Michelle Perrot, Le chemin des femmes. Avant-propos de Josyane Savigneau. Robert Laffont, coll. « Bouquins », 1 184 p., 32 €
Je n’ai jamais vu son bureau, seulement ce petit boudoir jouxtant l’espace de l’écriture, un boudoir, devrais-je dire, qui porte bien mal son nom : Michelle Perrot vous y reçoit avec la même attention que vous soyez une jeune historienne indienne, un de ses collègues avec qui elle enseigna à Paris VII, une militante pour l’abolition de la prison ou l’un de ses anciens étudiants. Sous un tableau d’une mer déchaînée, face à une bibliothèque composée de volumes reliés en d’autres siècles, elle vous offrira un thé, une eau gazeuse ou un whisky suivant l’heure du jour et, chaque fois, il y aura cette invitation si rare aujourd’hui : « Alors, racontez-moi ! ».

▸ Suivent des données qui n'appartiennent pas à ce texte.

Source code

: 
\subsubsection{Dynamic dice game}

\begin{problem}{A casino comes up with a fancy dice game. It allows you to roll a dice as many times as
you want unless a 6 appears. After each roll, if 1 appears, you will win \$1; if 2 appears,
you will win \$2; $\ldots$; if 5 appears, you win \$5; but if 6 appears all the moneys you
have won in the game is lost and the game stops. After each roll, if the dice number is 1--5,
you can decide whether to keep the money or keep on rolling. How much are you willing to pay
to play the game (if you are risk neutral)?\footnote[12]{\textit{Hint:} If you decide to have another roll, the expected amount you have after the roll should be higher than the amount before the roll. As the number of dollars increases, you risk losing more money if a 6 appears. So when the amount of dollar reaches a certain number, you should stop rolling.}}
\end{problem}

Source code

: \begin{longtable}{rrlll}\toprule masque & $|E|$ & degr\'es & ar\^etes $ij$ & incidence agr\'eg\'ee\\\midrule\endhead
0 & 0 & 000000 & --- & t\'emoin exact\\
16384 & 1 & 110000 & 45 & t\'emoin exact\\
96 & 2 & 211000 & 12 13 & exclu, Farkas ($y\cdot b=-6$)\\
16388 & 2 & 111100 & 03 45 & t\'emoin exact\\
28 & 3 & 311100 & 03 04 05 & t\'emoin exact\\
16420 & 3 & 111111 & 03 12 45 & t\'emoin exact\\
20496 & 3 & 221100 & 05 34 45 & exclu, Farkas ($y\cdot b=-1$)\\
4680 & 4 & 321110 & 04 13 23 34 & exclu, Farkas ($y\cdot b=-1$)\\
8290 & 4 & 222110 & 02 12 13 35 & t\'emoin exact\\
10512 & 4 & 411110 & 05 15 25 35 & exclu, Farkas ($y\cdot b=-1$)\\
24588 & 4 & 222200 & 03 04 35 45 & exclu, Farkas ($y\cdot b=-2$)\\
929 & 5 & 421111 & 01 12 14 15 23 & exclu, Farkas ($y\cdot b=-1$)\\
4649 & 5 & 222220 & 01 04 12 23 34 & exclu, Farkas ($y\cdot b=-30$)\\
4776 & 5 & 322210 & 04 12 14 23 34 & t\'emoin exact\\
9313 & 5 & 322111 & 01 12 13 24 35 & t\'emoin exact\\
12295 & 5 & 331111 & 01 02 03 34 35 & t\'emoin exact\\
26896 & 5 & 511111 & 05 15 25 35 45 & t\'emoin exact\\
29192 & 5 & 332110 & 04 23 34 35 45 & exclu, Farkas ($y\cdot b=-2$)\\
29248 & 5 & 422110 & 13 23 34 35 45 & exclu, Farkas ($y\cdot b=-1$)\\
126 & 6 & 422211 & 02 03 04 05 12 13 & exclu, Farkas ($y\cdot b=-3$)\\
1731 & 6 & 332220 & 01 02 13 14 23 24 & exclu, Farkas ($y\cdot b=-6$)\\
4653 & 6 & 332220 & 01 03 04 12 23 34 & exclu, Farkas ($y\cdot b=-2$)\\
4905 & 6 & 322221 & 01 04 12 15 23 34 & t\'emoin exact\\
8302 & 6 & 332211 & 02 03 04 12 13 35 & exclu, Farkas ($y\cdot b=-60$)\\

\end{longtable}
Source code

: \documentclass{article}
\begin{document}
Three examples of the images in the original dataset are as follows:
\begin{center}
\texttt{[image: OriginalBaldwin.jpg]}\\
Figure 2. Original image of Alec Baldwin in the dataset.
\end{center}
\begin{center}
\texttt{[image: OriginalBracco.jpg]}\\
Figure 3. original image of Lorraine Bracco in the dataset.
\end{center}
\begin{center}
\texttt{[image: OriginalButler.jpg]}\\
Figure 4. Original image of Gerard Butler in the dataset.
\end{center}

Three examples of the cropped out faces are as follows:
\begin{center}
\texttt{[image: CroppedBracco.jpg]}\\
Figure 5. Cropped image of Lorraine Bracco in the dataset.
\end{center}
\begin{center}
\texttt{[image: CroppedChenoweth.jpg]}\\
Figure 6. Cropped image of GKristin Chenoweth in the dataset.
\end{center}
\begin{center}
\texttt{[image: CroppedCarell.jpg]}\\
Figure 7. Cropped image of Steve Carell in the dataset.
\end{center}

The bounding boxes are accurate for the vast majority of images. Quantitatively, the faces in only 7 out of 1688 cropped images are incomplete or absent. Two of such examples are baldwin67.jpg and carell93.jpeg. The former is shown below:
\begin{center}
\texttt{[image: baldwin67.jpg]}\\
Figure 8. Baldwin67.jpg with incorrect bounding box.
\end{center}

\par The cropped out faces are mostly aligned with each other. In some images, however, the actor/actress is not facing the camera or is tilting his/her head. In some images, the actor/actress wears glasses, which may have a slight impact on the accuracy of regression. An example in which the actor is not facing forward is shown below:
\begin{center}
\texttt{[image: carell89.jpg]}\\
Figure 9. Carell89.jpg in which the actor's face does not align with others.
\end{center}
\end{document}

Michelle Perrot, c’est cela, une voix singulière, claire et chaleureuse ; cette voix, souvent le lundi matin nous l’entendions à la radio présenter un livre et dialoguer avec son auteur.e ; une voix pleine de cette même soif de l’autre, jamais suffisante, toujours inquiète de ne pas avoir bien compris ce que son interlocuteur ou son interlocutrice avait voulu dire.
Il n’en est pas autrement de l’historienne. Michelle Perrot considère le passé avec la même intensité qu’elle écoute le présent. Elle développe depuis 1970 un art des plus rigoureux mais aussi des plus libres : elle a le soin des morts. Comme pour son livre sur George Sand à Nohant (2018), elle lit tout, ne néglige aucune piste, ni aucune information, si futile puisse-t-elle nous paraître. Michelle Perrot sait que l’Histoire est difficile et qu’elle ne s’écrit jamais seul.e.

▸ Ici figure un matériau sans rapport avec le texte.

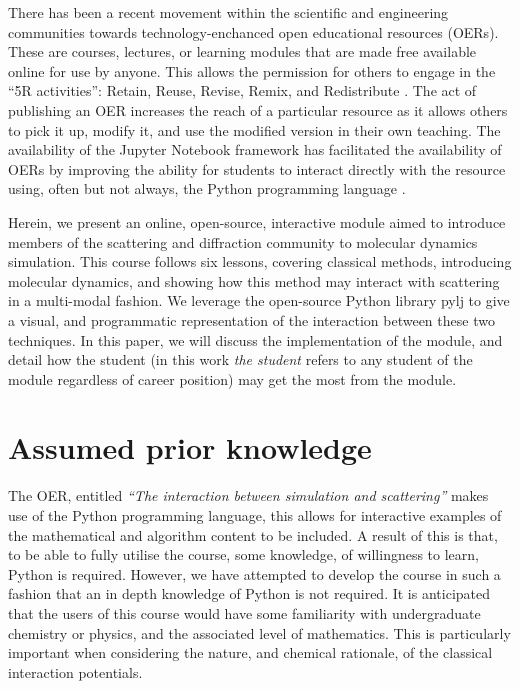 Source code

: \documentclass[amsmath,amssymb,twocolumn,superscriptaddress]{revtex4-1}
\begin{document}
There has been a recent movement within the scientific and engineering communities towards technology-enchanced open educational resources (OERs).
These are courses, lectures, or learning modules that are made free available online for use by anyone.
This allows the permission for others to engage in the ``5R activities'': Retain, Reuse, Revise, Remix, and Redistribute \cite{opencontent2018}.
The act of publishing an OER increases the reach of a particular resource as it allows others to pick it up, modify it, and use the modified version in their own teaching.
The availability of the Jupyter Notebook framework \cite{Kluyver2016} has facilitated the availability of OERs by improving the ability for students to interact directly with the resource using, often but not always, the Python programming language \cite{Barba2017}.

Herein, we present an online, open-source, interactive module aimed to introduce members of the scattering and diffraction community to molecular dynamics simulation.
This course follows six lessons, covering classical methods, introducing molecular dynamics, and showing how this method may interact with scattering in a multi-modal fashion.
We leverage the open-source Python library pylj \cite{McCluskey2018} to give a visual, and programmatic representation of the interaction between these two techniques.
In this paper, we will discuss the implementation of the module, and detail how the student (in this work \emph{the student} refers to any student of the module regardless of career position) may get the most from the module.

\section{Assumed prior knowledge}

The OER, entitled \emph{``The interaction between simulation and scattering''} makes use of the Python programming language, this allows for interactive examples of the mathematical and algorithm content to be included.
A result of this is that, to be able to fully utilise the course, some knowledge, of willingness to learn, Python is required.
However, we have attempted to develop the course in such a fashion that an in depth knowledge of Python is not required.
It is anticipated that the users of this course would have some familiarity with undergraduate chemistry or physics, and the associated level of mathematics.
This is particularly important when considering the nature, and chemical rationale, of the classical interaction potentials.
\end{document}
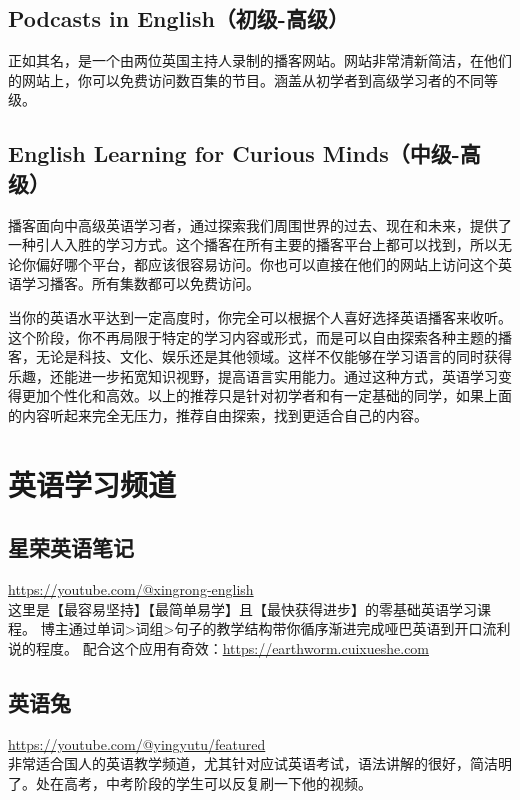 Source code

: \documentclass[11pt]{article}
\begin{document}
\subsection{Podcasts in English（初级-高级）}
\label{sec:orged54d63}
正如其名，是一个由两位英国主持人录制的播客网站。网站非常清新简洁，在他们的网站上，你可以免费访问数百集的节目。涵盖从初学者到高级学习者的不同等级。

\subsection{English Learning for Curious Minds（中级-高级）}
\label{sec:org03585b5}
播客面向中高级英语学习者，通过探索我们周围世界的过去、现在和未来，提供了一种引人入胜的学习方式。这个播客在所有主要的播客平台上都可以找到，所以无论你偏好哪个平台，都应该很容易访问。你也可以直接在他们的网站上访问这个英语学习播客。所有集数都可以免费访问。

当你的英语水平达到一定高度时，你完全可以根据个人喜好选择英语播客来收听。这个阶段，你不再局限于特定的学习内容或形式，而是可以自由探索各种主题的播客，无论是科技、文化、娱乐还是其他领域。这样不仅能够在学习语言的同时获得乐趣，还能进一步拓宽知识视野，提高语言实用能力。通过这种方式，英语学习变得更加个性化和高效。以上的推荐只是针对初学者和有一定基础的同学，如果上面的内容听起来完全无压力，推荐自由探索，找到更适合自己的内容。

\section{英语学习频道}
\label{sec:org0ee9318}
\subsection{星荣英语笔记}
\label{sec:org38372f6}
\url{https://youtube.com/@xingrong-english} \\
这里是【最容易坚持】【最简单易学】且【最快获得进步】的零基础英语学习课程。
博主通过单词>词组>句子的教学结构带你循序渐进完成哑巴英语到开口流利说的程度。
配合这个应用有奇效：\url{https://earthworm.cuixueshe.com}

\subsection{英语兔}
\label{sec:orgff91406}
\url{https://youtube.com/@yingyutu/featured} \\
非常适合国人的英语教学频道，尤其针对应试英语考试，语法讲解的很好，简洁明了。处在高考，中考阶段的学生可以反复刷一下他的视频。
\end{document}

C’est sans doute aussi qu’elle est écrivaine. Avec elle l’histoire s’écrit par tresses, bouquets, mais aussi treilles. Jour après jour, avec cette formidable inquiétude, elle inscrit sur la page la vie des autres. Michelle Perrot fait récit sans jamais s’absenter de son livre ; pudique, elle se tient dans l’ombre de la porte, mais elle l’habite pourtant avec une force qui soudain fait entrer sur la scène du théâtre de l’histoire un prisonnier de la Roquette, une ouvrière textile, un mineur gréviste mais aussi George Sand, Alexis de Tocqueville, ou encore le baron Joseph-Marie de Gérando… Il n’est pas de grands ou de petits acteurs de l’histoire à ses yeux, elle écrit l’histoire comme elle vit sa vie, en sujet libre attentive à tous les mots du monde, nous offrant à nous ses visiteurs de nouvelles perspectives, des chantiers inédits à mener et tant de nouveaux livres à écrire.

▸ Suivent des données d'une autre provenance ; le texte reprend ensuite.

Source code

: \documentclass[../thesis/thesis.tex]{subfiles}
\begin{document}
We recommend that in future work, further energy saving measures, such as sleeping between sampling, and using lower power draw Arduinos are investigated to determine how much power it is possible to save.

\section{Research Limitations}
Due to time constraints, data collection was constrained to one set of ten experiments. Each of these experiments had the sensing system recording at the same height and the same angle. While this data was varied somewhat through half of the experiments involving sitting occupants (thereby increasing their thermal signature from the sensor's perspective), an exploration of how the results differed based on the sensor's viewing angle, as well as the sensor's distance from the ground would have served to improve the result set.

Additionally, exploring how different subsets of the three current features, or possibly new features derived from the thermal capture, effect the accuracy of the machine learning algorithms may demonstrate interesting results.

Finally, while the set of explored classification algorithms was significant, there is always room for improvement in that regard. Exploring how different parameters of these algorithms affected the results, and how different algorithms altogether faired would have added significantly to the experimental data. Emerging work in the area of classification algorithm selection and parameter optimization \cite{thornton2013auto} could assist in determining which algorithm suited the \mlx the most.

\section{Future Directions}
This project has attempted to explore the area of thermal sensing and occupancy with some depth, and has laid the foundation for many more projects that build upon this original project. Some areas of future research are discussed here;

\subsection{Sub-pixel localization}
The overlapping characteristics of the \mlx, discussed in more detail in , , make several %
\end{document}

Ainsi, Le chemin des femmes, qui paraît cet automne, est également un autoportrait pudique. On relira son ego-histoire, écrite dans les années 1980 pour Pierre Nora, on écoutera une leçon d’écriture de l’histoire, curieuse et grave, incarnée et sensible, on suivra les existences des femmes et des hommes du passé à travers les traces que Michelle Perrot ne cesse de mettre en lumière (archives, littératures, peintures), on mesurera combien aussi cette grande historienne a modifié la discipline historique, comment par la production d’entreprises collectives – à commencer par l’histoire de la vie privée et l’histoire des femmes – Michelle Perrot est au centre de notre présent.